NOTE: This is part of a continuing online novel. Here is the Table of Contents.

The America Diaspora is a sequel to The Chinese Century.



My life has actually become routine.

I wake up at the Sun. I go to the keyboard and check for messages. I reply, bring a few in as items on the Virgin Maverick blog, check the local headlines and produce my own morning entry, then go downstairs for a roll, some bush tea, and a walk over to the Carlton Center.

There I check in with Chief Williams, looking for stories worth re-telling or Clues our people badly need, and then go over to the computer center, where I’m banging on folks to upgrade the blog from Movable Type to Scoop, which would let our Netizens start their own discussions and (temporarily) reduce my workload. Then I take a brisk walk over to Mma Ramosawa, and advise her on marketing Always-On applications, while admiring the way she and her new hires can create prototypes while I sleep.

Between these two walks and my return to the Sun for dinner I’m staying in fair shape, but I also know Mark Cuban is working hard to put together a gym for our growing community. At first I wanted this to be a YMCA, but here in South Africa the Y isn’t that kind of organization http://www.saymca.org.za/ – they’re into hostels and advocacy, not running gyms as in the states. Well, I say, show them a new model. But we can’t use the Y name, he says. Whatever.

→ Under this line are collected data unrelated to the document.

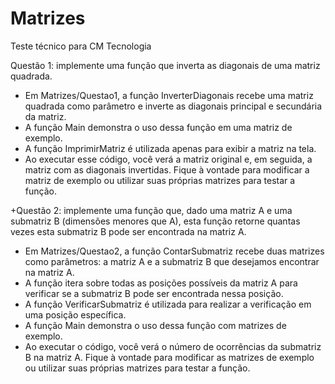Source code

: # Matrizes

Teste técnico para CM Tecnologia

Questão 1: implemente uma função que inverta as diagonais de uma matriz
quadrada.

+ Em Matrizes/Questao1, a função InverterDiagonais recebe uma matriz quadrada como parâmetro e inverte as diagonais principal e secundária da matriz.
+ A função Main demonstra o uso dessa função em uma matriz de exemplo.
+ A função ImprimirMatriz é utilizada apenas para exibir a matriz na tela.
+ Ao executar esse código, você verá a matriz original e, em seguida, a matriz com as diagonais invertidas. Fique à vontade para modificar a matriz de exemplo ou utilizar suas próprias matrizes para testar a função.


+Questão 2: implemente uma função que, dado uma matriz A e uma submatriz B
(dimensões menores que A), esta função retorne quantas vezes esta submatriz B
pode ser encontrada na matriz A.

+ Em Matrizes/Questao2, a função ContarSubmatriz recebe duas matrizes como parâmetros: a matriz A e a submatriz B que desejamos encontrar na matriz A.
+ A função itera sobre todas as posições possíveis da matriz A para verificar se a submatriz B pode ser encontrada nessa posição.
+ A função VerificarSubmatriz é utilizada para realizar a verificação em uma posição específica.
+ A função Main demonstra o uso dessa função com matrizes de exemplo.
+ Ao executar o código, você verá o número de ocorrências da submatriz B na matriz A. Fique à vontade para modificar as matrizes de exemplo ou utilizar suas próprias matrizes para testar a função.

I’m also trying to keep up with life back home, and the news isn’t good. The Bush loyalty oath program has, like many of his initiatives, tapered off a little, and Jenni writes she hasn’t yet had to take one to keep her job. But John’s school is now reciting it every day, in place of the old Pledge of Allegiance, and I’m afraid his big mouth is going to get him expelled, with me blamed for it.

Jenni’s letters are filled with news about John’s troubles. There’s a gang of drug dealers between home and school, which wasn’t a problem when I was picking him up. But he gets lost easily, and so can’t readily avoid them. Jenni has drawn him a map to bypass them, but last week he got lost and was found, by a cop, miles from school around 10 AM, crying his eyes out. The kid’s 13 but has no sense of direction.

Robin is quiet. She’s going for her driving test soon, and will need to pass if she’s to make soccer practices this spring, because Jenni gets home too late to take her. I write and tell her all about the animals here in South Africa, about the zoos and how they can use her experience with ZooAtlanta, and about the local universities. Her replies are terse.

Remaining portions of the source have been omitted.